東京ガスの広瀬道明社長(右)は小売り全面自由化を見据えた業務連携でLPガス事業を手掛けるサイサンの川本武彦社長と合意した=2日、東京都千代田区【拡大】
関電は原子力発電所が再稼働した場合、電気料金を引き下げる方針を示しており、さらなる値下げの余力が残っている。これに対しても大ガスは危機感を隠さない。大ガスの本荘武宏社長は「全てのお客さまを守り切れるとは思っていないが、お客さまとの接点を作っていくことで信頼を勝ち取りたい」と力を込める。
東電は3カ月遅れ
一方、国内最大の都市ガス市場となる首都圏。
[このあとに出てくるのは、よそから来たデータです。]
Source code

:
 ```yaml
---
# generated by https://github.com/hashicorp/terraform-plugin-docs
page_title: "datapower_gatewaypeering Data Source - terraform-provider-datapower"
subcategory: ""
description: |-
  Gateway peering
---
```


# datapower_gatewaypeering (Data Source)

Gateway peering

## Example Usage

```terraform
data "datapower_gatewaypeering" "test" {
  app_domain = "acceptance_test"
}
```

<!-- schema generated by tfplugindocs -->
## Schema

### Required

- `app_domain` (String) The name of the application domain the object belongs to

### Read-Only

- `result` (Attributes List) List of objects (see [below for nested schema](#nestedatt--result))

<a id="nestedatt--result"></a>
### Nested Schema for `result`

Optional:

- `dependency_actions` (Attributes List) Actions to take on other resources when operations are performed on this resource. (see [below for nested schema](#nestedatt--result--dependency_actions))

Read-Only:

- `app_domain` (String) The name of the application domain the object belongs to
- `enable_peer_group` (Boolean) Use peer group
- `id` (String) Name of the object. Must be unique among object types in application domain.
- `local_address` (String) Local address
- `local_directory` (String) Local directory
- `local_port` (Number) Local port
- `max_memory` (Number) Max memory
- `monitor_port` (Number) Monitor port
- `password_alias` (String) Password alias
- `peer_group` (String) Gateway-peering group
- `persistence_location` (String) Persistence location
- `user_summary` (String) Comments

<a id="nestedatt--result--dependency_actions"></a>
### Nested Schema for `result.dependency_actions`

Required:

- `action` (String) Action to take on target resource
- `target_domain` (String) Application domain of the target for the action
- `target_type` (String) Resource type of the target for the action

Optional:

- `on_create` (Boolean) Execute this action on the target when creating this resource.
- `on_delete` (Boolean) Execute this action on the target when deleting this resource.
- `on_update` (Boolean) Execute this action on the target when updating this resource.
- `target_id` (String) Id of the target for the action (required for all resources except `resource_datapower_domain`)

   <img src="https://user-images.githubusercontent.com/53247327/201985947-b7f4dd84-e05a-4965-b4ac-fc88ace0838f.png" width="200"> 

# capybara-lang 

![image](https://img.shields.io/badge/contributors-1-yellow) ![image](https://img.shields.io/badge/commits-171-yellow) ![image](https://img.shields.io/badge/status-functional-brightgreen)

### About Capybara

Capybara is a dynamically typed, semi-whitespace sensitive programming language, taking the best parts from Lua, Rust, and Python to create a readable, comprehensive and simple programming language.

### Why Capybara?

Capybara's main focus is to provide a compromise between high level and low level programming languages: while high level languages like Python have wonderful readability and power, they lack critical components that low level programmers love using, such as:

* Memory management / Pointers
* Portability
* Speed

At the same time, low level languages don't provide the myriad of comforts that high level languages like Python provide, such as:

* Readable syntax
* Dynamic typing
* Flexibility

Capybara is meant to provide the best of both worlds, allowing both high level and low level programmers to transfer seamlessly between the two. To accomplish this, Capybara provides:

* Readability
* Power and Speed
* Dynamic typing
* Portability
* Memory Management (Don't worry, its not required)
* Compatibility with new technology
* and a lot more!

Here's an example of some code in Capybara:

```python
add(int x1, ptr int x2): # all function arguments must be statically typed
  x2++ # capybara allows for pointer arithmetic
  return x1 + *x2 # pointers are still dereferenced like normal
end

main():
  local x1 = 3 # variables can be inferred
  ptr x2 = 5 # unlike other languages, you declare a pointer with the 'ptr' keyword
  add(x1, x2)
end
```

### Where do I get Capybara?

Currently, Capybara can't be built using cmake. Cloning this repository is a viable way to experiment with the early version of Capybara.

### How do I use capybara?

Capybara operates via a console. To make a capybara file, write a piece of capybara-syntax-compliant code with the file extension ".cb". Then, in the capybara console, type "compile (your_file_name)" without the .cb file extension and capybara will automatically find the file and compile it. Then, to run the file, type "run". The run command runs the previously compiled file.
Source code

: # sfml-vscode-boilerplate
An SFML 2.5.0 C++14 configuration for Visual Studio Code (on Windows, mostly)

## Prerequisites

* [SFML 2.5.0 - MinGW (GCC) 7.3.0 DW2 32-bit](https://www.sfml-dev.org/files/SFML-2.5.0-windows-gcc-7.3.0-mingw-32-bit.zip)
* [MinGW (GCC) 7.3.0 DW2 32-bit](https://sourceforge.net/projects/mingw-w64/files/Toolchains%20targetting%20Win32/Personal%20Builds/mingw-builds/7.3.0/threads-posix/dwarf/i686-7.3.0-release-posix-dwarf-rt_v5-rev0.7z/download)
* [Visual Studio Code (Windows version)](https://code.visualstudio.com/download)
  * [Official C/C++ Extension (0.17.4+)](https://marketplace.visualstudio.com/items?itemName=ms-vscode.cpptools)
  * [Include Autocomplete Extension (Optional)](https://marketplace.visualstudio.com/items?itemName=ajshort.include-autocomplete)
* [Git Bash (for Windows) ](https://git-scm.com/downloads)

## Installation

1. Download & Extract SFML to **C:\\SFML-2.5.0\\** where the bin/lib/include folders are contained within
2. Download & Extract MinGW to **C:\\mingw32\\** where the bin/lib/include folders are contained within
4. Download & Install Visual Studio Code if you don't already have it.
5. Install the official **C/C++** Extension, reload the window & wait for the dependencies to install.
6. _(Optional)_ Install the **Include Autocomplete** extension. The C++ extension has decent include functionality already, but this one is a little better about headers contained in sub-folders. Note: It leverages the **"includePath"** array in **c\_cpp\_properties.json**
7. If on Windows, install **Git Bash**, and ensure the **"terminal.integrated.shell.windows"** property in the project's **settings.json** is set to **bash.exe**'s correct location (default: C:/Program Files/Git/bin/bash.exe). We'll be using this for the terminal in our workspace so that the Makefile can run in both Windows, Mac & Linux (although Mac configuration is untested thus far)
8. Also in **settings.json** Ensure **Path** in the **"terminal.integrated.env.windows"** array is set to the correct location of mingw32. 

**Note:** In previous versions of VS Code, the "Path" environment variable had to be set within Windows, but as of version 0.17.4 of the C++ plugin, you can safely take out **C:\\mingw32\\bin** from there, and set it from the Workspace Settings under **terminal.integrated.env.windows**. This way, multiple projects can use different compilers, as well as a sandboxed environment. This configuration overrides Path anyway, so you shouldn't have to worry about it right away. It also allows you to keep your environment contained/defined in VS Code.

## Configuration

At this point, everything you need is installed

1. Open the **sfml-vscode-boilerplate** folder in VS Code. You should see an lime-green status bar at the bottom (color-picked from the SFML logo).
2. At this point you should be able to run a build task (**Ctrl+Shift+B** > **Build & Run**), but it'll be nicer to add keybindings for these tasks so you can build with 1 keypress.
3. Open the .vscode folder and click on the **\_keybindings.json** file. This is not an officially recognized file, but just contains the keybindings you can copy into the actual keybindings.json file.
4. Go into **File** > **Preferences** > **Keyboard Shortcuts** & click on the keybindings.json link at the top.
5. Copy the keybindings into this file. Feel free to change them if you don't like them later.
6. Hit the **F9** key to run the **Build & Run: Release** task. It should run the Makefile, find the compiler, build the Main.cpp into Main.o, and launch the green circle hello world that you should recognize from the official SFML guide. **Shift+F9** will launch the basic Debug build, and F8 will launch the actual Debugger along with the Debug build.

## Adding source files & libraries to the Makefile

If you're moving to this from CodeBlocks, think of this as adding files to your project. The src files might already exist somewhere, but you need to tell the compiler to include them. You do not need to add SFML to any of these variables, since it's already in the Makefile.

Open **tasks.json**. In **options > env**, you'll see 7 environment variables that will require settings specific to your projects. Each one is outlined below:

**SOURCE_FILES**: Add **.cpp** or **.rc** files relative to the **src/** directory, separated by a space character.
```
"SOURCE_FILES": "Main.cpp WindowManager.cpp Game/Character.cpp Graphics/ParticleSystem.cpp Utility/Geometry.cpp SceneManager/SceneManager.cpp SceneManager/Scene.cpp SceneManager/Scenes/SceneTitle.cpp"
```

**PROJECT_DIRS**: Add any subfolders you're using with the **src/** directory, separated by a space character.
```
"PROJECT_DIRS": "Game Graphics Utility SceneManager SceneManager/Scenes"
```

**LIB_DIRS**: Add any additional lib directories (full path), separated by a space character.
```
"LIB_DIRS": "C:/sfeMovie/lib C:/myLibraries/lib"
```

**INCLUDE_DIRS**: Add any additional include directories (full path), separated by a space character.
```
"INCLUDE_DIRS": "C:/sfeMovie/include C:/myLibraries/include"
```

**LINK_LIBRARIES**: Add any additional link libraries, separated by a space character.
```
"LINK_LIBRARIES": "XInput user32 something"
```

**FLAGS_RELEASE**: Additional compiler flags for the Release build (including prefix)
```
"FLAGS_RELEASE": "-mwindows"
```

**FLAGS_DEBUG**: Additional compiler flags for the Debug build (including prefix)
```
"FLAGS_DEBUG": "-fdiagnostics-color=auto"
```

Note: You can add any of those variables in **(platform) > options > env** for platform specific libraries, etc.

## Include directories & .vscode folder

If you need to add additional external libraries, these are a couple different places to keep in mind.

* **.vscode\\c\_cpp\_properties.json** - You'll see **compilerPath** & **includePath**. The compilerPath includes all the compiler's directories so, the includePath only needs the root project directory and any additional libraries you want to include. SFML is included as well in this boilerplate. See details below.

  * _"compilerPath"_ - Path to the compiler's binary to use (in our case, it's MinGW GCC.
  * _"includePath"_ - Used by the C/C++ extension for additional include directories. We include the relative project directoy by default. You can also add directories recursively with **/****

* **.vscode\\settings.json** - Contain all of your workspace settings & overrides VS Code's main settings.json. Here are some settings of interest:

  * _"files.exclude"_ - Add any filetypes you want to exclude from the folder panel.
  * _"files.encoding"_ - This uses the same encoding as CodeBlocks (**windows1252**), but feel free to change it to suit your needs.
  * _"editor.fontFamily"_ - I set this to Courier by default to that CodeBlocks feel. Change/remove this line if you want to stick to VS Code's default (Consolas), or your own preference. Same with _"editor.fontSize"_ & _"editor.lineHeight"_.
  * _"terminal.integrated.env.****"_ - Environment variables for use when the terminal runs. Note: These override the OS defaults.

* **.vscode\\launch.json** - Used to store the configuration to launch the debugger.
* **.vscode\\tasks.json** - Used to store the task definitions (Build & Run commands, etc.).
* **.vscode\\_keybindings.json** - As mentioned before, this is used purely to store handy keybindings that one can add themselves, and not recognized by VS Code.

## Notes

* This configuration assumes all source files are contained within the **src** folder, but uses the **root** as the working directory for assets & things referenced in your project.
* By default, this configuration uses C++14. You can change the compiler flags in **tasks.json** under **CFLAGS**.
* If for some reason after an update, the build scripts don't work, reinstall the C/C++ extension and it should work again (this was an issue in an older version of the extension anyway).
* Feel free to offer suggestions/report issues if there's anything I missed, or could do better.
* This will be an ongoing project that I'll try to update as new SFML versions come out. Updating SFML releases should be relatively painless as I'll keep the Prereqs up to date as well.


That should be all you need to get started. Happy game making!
東電は電力自由化で140万件以上の顧客を新電力に奪われ、その中で東ガスは約64万件の契約を獲得して新電力最大手に躍進した。ガス自由化でも「東電VS東ガス」の競争が再び激化するとみられていたが、盛り上がりは今一つだ。
理由は東電側の準備の遅れにある。東電HD傘下で小売り事業を手掛ける東電エナジーパートナー(EP)が家庭向けの都市ガス販売を始めるのは3カ月遅れの7月。しかも初年度の東電の契約目標件数はわずか4万件で、「社員や関係先が契約したらすぐ達成できてしまう楽な目標だ」(大手ガス関係者)と揶揄(やゆ)する声も漏れる。